Among individual stocks,
Radico Khaitan slipped 5 per cent to ₹2,445 on the BSE in Wednesday’s intra-day trade. The stock has fallen 9 per cent from its intra-day high. It has rallied 5 per cent to hit a 52-week high of ₹2,666 in intra-day trade. At 12:22 pm, it was quoting 4 per cent lower at ₹2,439.10.
United Spirits (USL), an Indian alcoholic beverages company, and the world's second-largest spirits company by volume, was trading flat at ₹1,576.65, after falling 2 per cent on the BSE. It declined 5 per cent to ₹1,538.60 from intra-day high of ₹1,620. on the BSE.
However,
United Breweries (UBL) was 0.51 per cent higher at ₹2,150, trading at its day’s highest level.
UK-India free trade deal
India and the UK have mutually agreed on an FTA after long bilateral discussions, with broader economic impact on many sectors, including AlcoBev. Per a statement by the UK Department of Business and Trade, in a breakthrough, the steep 150 per cent import duty on Scotch whisky and gin will be halved to 75 per cent immediately and gradually reduced to 40 per cent over 10 years. This would be a game-changer for British spirit makers aiming to expand in India (the latter is the world’s largest whisky-consuming market).
Short-term impact on growth
Domestic players focused on upper prestige and above (P&A) may see short-term aberration in growth, due to a shift to scotch given the lower prices. Given the distinct brand recall led by innovations and unique tastes, analysts at Elara Capital believe domestic brands will continue to rise with growth prospects being intact, in the medium-to-long term and may even make pricing competitive to help mitigate the negative impact from scotch (BIO).
Meanwhile, the management of Radico Khaitan said the first half of the year 2024-25 was marked by industry and regulatory headwinds that impacted volume growth in the regular category. Additionally, rising grain and ENA prices posed further challenges. Looking ahead, the management expects the demand environment in the spirits industry to remain robust, led by continued premiumisation.
Elara Capital’s view on United Spirits
The India-UK FTA shall aid United Spirits in gaining market share in the Upper Prestige and luxury segments (total volume market of 15mn cases, 5-7 per cent of Indian Made Foreign Liquor (IMFL) whiskey cases). This shall lead to a volume CAGR of 33 per cent in FY25-28E for United Spirit’s Scotch portfolio (BIO). Bottled in India (BII) may not see significant impact due to favorable agreement related to bulk alcohol with the parent.
With earnings before interest, taxes, depreciation, and amortisation (Ebitda) margin for Scotch capped at ~10 per cent, rising volumes may compress overall Ebitda margin by 20-40bps, making growth dilutive to profitability.
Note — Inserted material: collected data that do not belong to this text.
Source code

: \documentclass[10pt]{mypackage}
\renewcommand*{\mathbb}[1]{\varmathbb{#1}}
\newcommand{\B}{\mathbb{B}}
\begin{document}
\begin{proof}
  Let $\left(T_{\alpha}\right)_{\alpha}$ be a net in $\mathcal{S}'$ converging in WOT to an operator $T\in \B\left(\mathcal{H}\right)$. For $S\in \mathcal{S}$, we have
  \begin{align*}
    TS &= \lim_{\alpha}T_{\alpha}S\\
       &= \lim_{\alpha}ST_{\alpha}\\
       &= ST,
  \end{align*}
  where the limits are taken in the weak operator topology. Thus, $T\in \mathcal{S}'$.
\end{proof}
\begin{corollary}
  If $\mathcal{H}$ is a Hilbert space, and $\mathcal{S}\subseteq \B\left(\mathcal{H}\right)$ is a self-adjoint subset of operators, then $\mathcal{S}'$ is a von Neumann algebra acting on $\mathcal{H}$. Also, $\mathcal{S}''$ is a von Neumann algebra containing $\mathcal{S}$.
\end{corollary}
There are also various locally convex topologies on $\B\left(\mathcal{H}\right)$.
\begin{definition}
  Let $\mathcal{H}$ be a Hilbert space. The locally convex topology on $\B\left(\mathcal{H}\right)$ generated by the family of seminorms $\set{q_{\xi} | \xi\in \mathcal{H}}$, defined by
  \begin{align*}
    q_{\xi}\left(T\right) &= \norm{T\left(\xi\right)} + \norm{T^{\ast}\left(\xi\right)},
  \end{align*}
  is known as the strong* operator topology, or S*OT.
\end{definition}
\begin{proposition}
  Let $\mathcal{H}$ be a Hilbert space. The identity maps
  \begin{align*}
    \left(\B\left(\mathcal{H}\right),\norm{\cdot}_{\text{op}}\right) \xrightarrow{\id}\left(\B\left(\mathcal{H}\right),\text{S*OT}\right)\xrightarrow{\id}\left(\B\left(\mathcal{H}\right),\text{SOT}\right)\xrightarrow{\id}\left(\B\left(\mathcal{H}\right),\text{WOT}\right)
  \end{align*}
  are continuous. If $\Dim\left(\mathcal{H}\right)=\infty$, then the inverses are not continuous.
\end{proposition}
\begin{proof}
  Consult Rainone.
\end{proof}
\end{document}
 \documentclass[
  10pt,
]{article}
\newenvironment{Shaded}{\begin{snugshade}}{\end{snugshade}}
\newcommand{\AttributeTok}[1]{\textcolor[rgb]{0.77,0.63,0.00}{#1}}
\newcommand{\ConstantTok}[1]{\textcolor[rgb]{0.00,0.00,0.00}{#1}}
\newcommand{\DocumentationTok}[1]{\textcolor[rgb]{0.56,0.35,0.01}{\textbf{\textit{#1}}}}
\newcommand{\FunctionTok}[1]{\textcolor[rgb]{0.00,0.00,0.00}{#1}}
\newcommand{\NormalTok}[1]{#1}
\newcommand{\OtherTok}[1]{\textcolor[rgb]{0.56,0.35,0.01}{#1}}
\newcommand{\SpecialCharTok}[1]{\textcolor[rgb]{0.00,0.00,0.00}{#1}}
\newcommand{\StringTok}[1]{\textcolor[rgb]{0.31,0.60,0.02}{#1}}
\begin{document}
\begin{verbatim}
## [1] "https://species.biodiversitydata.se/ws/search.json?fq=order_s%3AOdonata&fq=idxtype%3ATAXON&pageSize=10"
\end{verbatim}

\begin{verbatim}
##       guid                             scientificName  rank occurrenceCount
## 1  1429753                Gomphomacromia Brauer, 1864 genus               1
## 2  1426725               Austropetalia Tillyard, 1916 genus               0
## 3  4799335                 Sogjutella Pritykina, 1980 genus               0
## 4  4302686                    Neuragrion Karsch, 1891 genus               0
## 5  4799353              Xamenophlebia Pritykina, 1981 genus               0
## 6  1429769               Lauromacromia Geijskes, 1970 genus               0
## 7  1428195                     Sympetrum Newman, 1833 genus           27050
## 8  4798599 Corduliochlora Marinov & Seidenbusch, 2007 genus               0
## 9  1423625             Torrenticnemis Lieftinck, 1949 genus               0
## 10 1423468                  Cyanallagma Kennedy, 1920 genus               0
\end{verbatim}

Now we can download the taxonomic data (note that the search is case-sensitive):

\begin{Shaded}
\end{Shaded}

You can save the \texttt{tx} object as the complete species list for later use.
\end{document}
This shall aid growth for P&A volumes and support United Spirits premium valuations (58x PER on core alcobev segment-FY27E).
About United Spirits
United Spirits, a subsidiary of global alcobev leader Diageo plc, is engaged in the business of manufacture, purchase and sale of beverage alcohol and other allied spirits, including through tie-up manufacturing units and through strategic franchising of some of its brands.
About Radico Khaitan
Radico Khaitan is among the oldest and one of the largest manufacturers of IMFL in India. The company is also one of the largest providers of branded IMFL to the Canteen Stores Department (CSD), which has significant business barriers to entry.
The Company’s brand portfolio includes Rampur Indian Single Malt Whiskies, Sangam World Malt Whisky, Spirit of Victory 1999 Pure Malt Whisky, Jaisalmer Indian Craft Gin, Royal Ranthambore Heritage Collection Royal Crafted Whisky, Magic Moments Vodka, Magic Moments Remix Pink Vodka, 8PM Premium Black Whisky, 8PM Whisky, Contessa Rum and Old Admiral Brandy.